La casa de Rodolfo Kusch: una escenografía de lo cotidiano
Por Felipe Melicchio | Fotos: Marcela Rodríguez
Por decisión del autor, el artículo contiene lenguaje inclusivo.
Cuando le cuento a alguien que me radiqué definitivamente en Maimará, siempre me responde con un gesto de asombro ¿Por qué?
Rodolfo Kusch
Todo hogar desdobla a las personas en habitantes y visitantes. El visitante vive una profunda extrañeza cuando arriba a otra casa porque se encuentra frente a un orden específico e impropio. Se trata de la escenografía que el habitante (o “lxs habitantxs”, pero simplifiquemos metafóricamente tanto el concepto “habitante” como “visitante” en singular y masculino) ha acomodado en algún momento y seguirá ajustando. La escenografía de su vida cotidiana.
Aunque el visitante sea asiduo, un gran amigx, igual no dejará de sorprenderse y de encontrar nuevos pliegues. El habitante habrá olvidado que, por su culpa, la casa tiene una estética particular. Quizás no lo sepa, pero su hogar habla por él.
Para el visitante el hogar es un collage de incógnitas. Allí no se da su vida cotidiana, entonces desconoce la profundidad de los símbolos que pueblan la casa ¿Por qué este afiche cuelga aquí? ¿De dónde proviene este adorno? Son preguntas cuyas respuestas se reservan en la mente del habitante. Este, por la inercia de vivir allí, no revisa las razones, sino que tan solo anda entre sus cosas.

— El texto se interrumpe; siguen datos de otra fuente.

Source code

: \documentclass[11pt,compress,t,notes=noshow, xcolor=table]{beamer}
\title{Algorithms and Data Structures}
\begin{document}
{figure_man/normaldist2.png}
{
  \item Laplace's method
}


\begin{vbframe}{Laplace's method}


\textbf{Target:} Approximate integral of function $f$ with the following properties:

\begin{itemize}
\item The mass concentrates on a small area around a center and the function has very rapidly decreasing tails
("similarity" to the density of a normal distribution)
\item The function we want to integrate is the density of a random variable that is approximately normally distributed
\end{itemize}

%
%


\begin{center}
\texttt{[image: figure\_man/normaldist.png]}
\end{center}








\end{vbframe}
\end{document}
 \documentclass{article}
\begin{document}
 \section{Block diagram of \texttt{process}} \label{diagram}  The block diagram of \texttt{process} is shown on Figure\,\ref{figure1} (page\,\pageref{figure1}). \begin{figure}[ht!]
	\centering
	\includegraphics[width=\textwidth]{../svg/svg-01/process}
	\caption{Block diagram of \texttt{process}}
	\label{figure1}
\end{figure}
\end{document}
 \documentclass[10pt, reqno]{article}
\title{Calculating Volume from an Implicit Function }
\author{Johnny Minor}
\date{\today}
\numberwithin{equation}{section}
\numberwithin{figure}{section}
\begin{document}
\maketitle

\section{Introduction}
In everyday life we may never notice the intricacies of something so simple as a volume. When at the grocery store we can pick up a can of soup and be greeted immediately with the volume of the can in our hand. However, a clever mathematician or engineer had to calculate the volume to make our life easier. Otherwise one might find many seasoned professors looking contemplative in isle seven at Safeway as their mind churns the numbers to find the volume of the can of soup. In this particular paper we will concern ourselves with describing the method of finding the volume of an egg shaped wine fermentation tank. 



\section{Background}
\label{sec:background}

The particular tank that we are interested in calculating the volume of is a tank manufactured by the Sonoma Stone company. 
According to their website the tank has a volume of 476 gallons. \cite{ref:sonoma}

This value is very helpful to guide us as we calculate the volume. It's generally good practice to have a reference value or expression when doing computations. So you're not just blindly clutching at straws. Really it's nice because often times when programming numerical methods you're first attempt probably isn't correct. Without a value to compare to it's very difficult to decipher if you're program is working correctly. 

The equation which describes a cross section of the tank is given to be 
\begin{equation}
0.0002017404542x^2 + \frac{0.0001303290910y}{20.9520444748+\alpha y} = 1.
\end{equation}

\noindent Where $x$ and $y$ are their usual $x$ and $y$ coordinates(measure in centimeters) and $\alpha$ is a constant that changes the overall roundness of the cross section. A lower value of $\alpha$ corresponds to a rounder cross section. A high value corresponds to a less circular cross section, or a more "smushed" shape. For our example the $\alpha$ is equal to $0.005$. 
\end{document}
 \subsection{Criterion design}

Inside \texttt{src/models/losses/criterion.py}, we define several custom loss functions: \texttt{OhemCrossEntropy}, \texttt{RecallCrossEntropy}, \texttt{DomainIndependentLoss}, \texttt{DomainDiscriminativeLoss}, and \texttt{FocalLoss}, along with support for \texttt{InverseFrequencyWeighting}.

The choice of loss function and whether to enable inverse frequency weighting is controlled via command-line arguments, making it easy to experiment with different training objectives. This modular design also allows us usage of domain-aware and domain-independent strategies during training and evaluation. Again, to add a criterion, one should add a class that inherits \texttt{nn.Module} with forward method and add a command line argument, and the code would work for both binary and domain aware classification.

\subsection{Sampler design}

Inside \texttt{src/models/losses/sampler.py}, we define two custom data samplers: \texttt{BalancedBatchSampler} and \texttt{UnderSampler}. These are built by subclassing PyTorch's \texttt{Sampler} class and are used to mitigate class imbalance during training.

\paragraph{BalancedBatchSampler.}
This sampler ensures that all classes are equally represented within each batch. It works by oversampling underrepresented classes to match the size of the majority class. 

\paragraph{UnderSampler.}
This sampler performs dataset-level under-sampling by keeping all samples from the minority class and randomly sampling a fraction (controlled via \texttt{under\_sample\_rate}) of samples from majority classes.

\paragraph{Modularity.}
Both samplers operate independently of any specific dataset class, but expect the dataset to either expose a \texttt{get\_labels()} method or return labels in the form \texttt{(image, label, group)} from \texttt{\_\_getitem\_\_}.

Aunque extremos opuestos, visitante y habitante se unifican en un punto: ambos transcurren gran parte de su vida en sus hogares. De aquí podríamos desprender un capítulo completo sobre la gente sin hogar, que lamentablemente también están despojadxs de la experiencia detallada en este artículo. Porque más allá de que tener un hogar sea un derecho constitucional, dentro se experimenta la vida de cierta manera.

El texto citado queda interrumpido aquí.